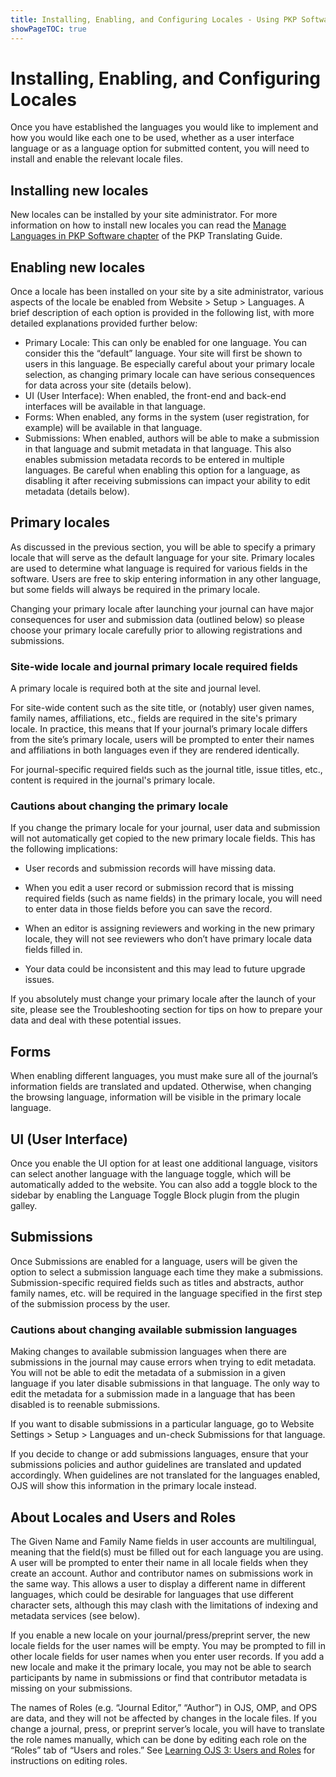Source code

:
 ```yaml
---
title: Installing, Enabling, and Configuring Locales - Using PKP Software in Multiple Languages
showPageTOC: true
---
```


# Installing, Enabling, and Configuring Locales

Once you have established the languages you would like to implement and how you would like each one to be used, whether as a user interface language or as a language option for submitted content, you will need to install and enable the relevant locale files.

## Installing new locales

New locales can be installed by your site administrator. For more information on how to install new locales you can read the [Manage Languages in PKP Software chapter](https://docs.pkp.sfu.ca/translating-guide/en/managing-languages#install-a-language) of the PKP Translating Guide.

## Enabling new locales

Once a locale has been installed on your site by a site administrator, various aspects of the locale be enabled from Website > Setup > Languages. A brief description of each option is provided in the following list, with more detailed explanations provided further below:  

-   Primary Locale: This can only be enabled for one language. You can consider this the “default” language. Your site will first be shown to users in this language. Be especially careful about your primary locale selection, as changing primary locale can have serious consequences for data across your site (details below).
-   UI (User Interface): When enabled, the front-end and back-end interfaces will be available in that language.
-   Forms: When enabled, any forms in the system (user registration, for example) will be available in that language.
-   Submissions: When enabled, authors will be able to make a submission in that language and submit metadata in that language. This also enables submission metadata records to be entered in multiple languages. Be careful when enabling this option for a language, as disabling it after receiving submissions can impact your ability to edit metadata (details below).
    
## Primary locales

As discussed in the previous section, you will be able to specify a primary locale that will serve as the default language for your site. Primary locales are used to determine what language is required for various fields in the software. Users are free to skip entering information in any other language, but some fields will always be required in the primary locale.  

Changing your primary locale after launching your journal can have major consequences for user and submission data (outlined below) so please choose your primary locale carefully prior to allowing registrations and submissions.

### Site-wide locale and journal primary locale required fields

A primary locale is required both at the site and journal level.

For site-wide content such as the site title, or (notably) user given names, family names, affiliations, etc., fields are required in the site's primary locale. In practice, this means that If your journal’s primary locale differs from the site’s primary locale, users will be prompted to enter their names and affiliations in both languages even if they are rendered identically.

For journal-specific required fields such as the journal title, issue titles, etc., content is required in the journal's primary locale.  

### Cautions about changing the primary locale

If you change the primary locale for your journal, user data and submission will not automatically get copied to the new primary locale fields. This has the following implications:

-   User records and submission records will have missing data.
    
-   When you edit a user record or submission record that is missing required fields (such as name fields) in the primary locale, you will need to enter data in those fields before you can save the record.
    
-   When an editor is assigning reviewers and working in the new primary locale, they will not see reviewers who don’t have primary locale data fields filled in.
    
-   Your data could be inconsistent and this may lead to future upgrade issues.
    
If you absolutely must change your primary locale after the launch of your site, please see the Troubleshooting section for tips on how to prepare your data and deal with these potential issues.

## Forms

When enabling different languages, you must make sure all of the journal’s information fields are translated and updated. Otherwise, when changing the browsing language, information will be visible in the primary locale language.

## UI (User Interface)

Once you enable the UI option for at least one additional language, visitors can select another language with the language toggle, which will be automatically added to the website. You can also add a toggle block to the sidebar by enabling the Language Toggle Block plugin from the plugin galley.

## Submissions

Once Submissions are enabled for a language, users will be given the option to select a submission language each time they make a submissions. Submission-specific required fields such as titles and abstracts, author family names, etc. will be required in the language specified in the first step of the submission process by the user.

### Cautions about changing available submission languages

Making changes to available submission languages when there are submissions in the journal may cause errors when trying to edit metadata. You will not be able to edit the metadata of a submission in a given language if you later disable submissions in that language. The only way to edit the metadata for a submission made in a language that has been disabled is to reenable submissions.

If you want to disable submissions in a particular language, go to Website Settings > Setup > Languages and un-check Submissions for that language.  

If you decide to change or add submissions languages, ensure that your submissions policies and author guidelines are translated and updated accordingly. When guidelines are not translated for the languages enabled, OJS will show this information in the primary locale instead.

## About Locales and Users and Roles

The Given Name and Family Name fields in user accounts are multilingual, meaning that the field(s) must be filled out for each language you are using. A user will be prompted to enter their name in all locale fields when they create an account. Author and contributor names on submissions work in the same way. This allows a user to display a different name in different languages, which could be desirable for languages that use different character sets, although this may clash with the limitations of indexing and metadata services (see below).

If you enable a new locale on your journal/press/preprint server, the new locale fields for the user names will be empty. You may be prompted to fill in other locale fields for user names when you enter user records. If you add a new locale and make it the primary locale, you may not be able to search participants by name in submissions or find that contributor metadata is missing on your submissions.

The names of Roles (e.g. “Journal Editor,” “Author”) in OJS, OMP, and OPS are data, and they will not be affected by changes in the locale files. If you change a journal, press, or preprint server’s locale, you will have to translate the role names manually, which can be done by editing each role on the “Roles” tab of “Users and roles.” See [Learning OJS 3: Users and Roles]([https://docs.pkp.sfu.ca/learning-ojs/en/users-and-roles#editing-roles](https://docs.pkp.sfu.ca/learning-ojs/en/users-and-roles#editing-roles)) for instructions on editing roles.
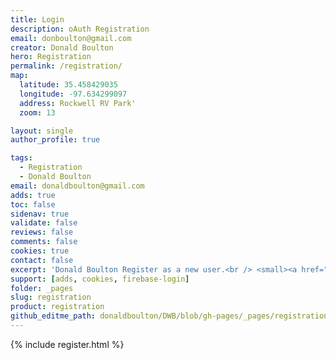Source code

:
 ```yaml
---
title: Login
description: oAuth Registration
email: donboulton@gmail.com
creator: Donald Boulton
hero: Registration
permalink: /registration/
map:
  latitude: 35.458429035
  longitude: -97.634299097
  address: Rockwell RV Park'
  zoom: 13

layout: single
author_profile: true

tags:
  - Registration
  - Donald Boulton
email: donaldboulton@gmail.com
adds: true
toc: false
sidenav: true
validate: false
reviews: false
comments: false
cookies: true
contact: false
excerpt: 'Donald Boulton Register as a new user.<br /> <small><a href="https://github.com/donaldboulton/DWB/">Jekyll Gulp Travis CI Build</a></small><br /><br /> {::nomarkdown}<iframe style="display: inline-block;" src="https://ghbtns.com/github-btn.html?user=donaldboulton&repo=DWB&type=star&count=true&size=large" frameborder="0" scrolling="0" width="160px" height="30px"></iframe> <iframe style="display: inline-block;" src="https://ghbtns.com/github-btn.html?user=donaldboulton&repo=DWB&type=fork&count=true&size=large" frameborder="0" scrolling="0" width="158px" height="30px"></iframe>{:/nomarkdown}'
support: [adds, cookies, firebase-login]
folder: _pages
slug: registration
product: registration
github_editme_path: donaldboulton/DWB/blob/gh-pages/_pages/registration.md
---
```


{% include register.html %}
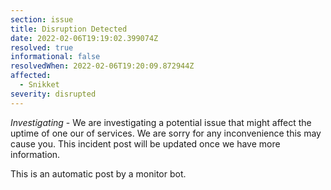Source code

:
 ```yaml
---
section: issue
title: Disruption Detected
date: 2022-02-06T19:19:02.399074Z
resolved: true
informational: false
resolvedWhen: 2022-02-06T19:20:09.872944Z
affected:
  - Snikket
severity: disrupted
---
```

*Investigating* - We are investigating a potential issue that might affect the uptime of one our of services. We are sorry for any inconvenience this may cause you. This incident post will be updated once we have more information.

This is an automatic post by a monitor bot.
        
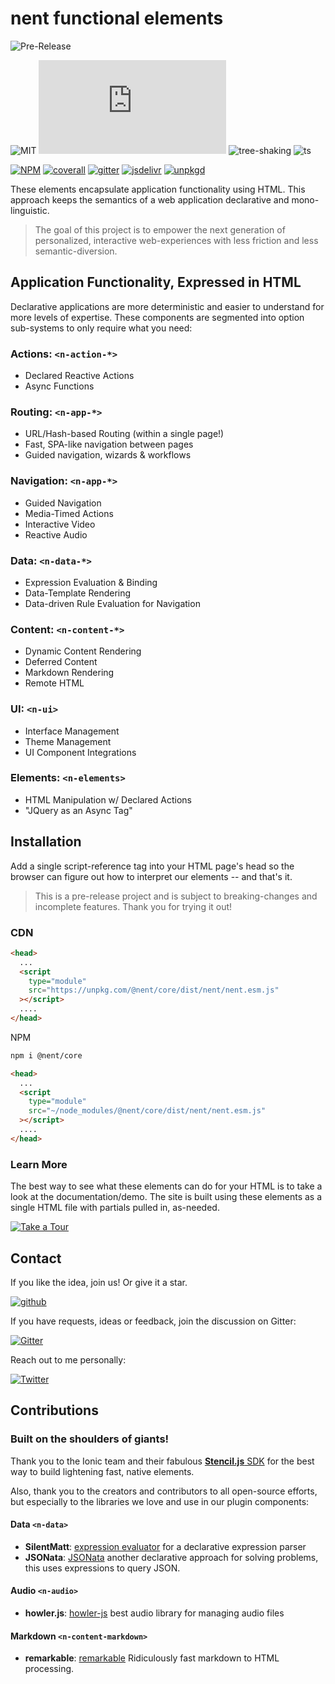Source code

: # nent functional elements

![Pre-Release](https://via.placeholder.com/728x50/2d8dc9/FFFFFF?text=PREVIEW+RELEASE)

![MIT](https://badgen.net/github/license/nent/nent?icon=github)
![size](https://badgen.net/badgesize/normal/file-url/unpkg.com/@nent/core/dist/nent/nent.esm.js?icon=sourcegraph&color=blue)
![tree-shaking](https://badgen.net/badge/tree-shaking/enabled?icon=packagephobia)
![ts](https://badgen.net/badge/icon/typescript?icon=typescript&label)

[![NPM](https://badgen.net/npm/v/@nent/core?icon&color=blue)](https://www.npmjs.com/package/@nent/core)
[![coverall](https://badgen.net/coveralls/c/github/nent/nent?icon=codecov&color=blue)](https://coveralls.io/github/nent/nent)
[![gitter](https://badgen.net/badge/chat/on%20gitter?icon=gitter)](https://gitter.im/nent/nent)
[![jsdelivr](https://badgen.net/badge/jsdelivr/CDN?icon=jsdelivr&color=blue)](https://cdn.jsdelivr.net/npm/@nent/core/+esm)
[![unpkgd](https://badgen.net/badge/unpkg/CDN)](https://unpkg.com/browse/@nent/core)

These elements encapsulate application functionality using HTML. This approach keeps the semantics of a web application declarative and mono-linguistic.

> The goal of this project is to empower the next generation of personalized, interactive web-experiences with less friction and less semantic-diversion.

## Application Functionality, Expressed in HTML

Declarative applications are more deterministic and easier to understand for more levels of expertise. These components are segmented into option sub-systems to only require what you need:

### Actions: `<n-action-*>`

- Declared Reactive Actions
- Async Functions

### Routing: `<n-app-*>`

- URL/Hash-based Routing (within a single page!)
- Fast, SPA-like navigation between pages
- Guided navigation, wizards & workflows

### Navigation: `<n-app-*>`

- Guided Navigation
- Media-Timed Actions
- Interactive Video
- Reactive Audio

### Data: `<n-data-*>`

- Expression Evaluation & Binding
- Data-Template Rendering
- Data-driven Rule Evaluation for Navigation

### Content: `<n-content-*>`

- Dynamic Content Rendering
- Deferred Content
- Markdown Rendering
- Remote HTML

### UI: `<n-ui>`

- Interface Management
- Theme Management
- UI Component Integrations

### Elements: `<n-elements>`

- HTML Manipulation w/ Declared Actions
- "JQuery as an Async Tag"

## Installation

Add a single script-reference tag into your HTML page's head so the browser can figure out how to interpret our elements -- and that's it.

> This is a pre-release project and is subject to breaking-changes and incomplete features. Thank you for trying it out!

### CDN

```html
<head>
  ...
  <script
    type="module"
    src="https://unpkg.com/@nent/core/dist/nent/nent.esm.js"
  ></script>
  ....
</head>
```

NPM

```bash
npm i @nent/core
```

```html
<head>
  ...
  <script
    type="module"
    src="~/node_modules/@nent/core/dist/nent/nent.esm.js"
  ></script>
  ....
</head>
```

### Learn More

The best way to see what these elements can do for your HTML is to take a look at the documentation/demo. The site is built using these elements as a single HTML file with partials pulled in, as-needed.

[![Take a Tour](https://badgen.net/badge/@nent/core:%20demo?color=blue)](https://nent.dev)

## Contact

If you like the idea, join us! Or give it a star.

[![github](https://badgen.net/badge/github/★?icon=github&color=blue)](https://github.com/nent/nent)

If you have requests, ideas or feedback, join the discussion on Gitter:

[![Gitter](https://badgen.net/badge/chat/with%20me%20on%20gitter?icon=gitter)](https://gitter.im/nent/nent)

Reach out to me personally:

[![Twitter](https://badgen.net/badge/tweet/me?icon=twitter&color=blue)](https://twitter.com/logrythmik)

## Contributions

### Built on the shoulders of giants!

Thank you to the Ionic team and their fabulous [**Stencil.js** SDK](https://stenciljs.com) for the best way to build lightening fast, native elements.

Also, thank you to the creators and contributors to all open-source efforts, but especially to the libraries we love and use in our plugin components:

#### Data `<n-data>`

- **SilentMatt**: [expression evaluator](https://github.com/silentmatt/expr-eval) for a declarative expression parser
- **JSONata**: [JSONata](https://jsonata.org/) another declarative approach for solving problems, this uses expressions to query JSON.

#### Audio `<n-audio>`

- **howler.js**: [howler-js](https://github.com/goldfire/howler.js) best audio library for managing audio files

#### Markdown `<n-content-markdown>`

- **remarkable**: [remarkable](https://jonschlinkert.github.io/remarkable/demo/) Ridiculously fast markdown to HTML processing.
######
▸ EXERCISE DESCRIPTION
If a line in the data above holds the word "Installing", count it, and give only the final number.

▸ ANSWER TO THE PROBLEM
3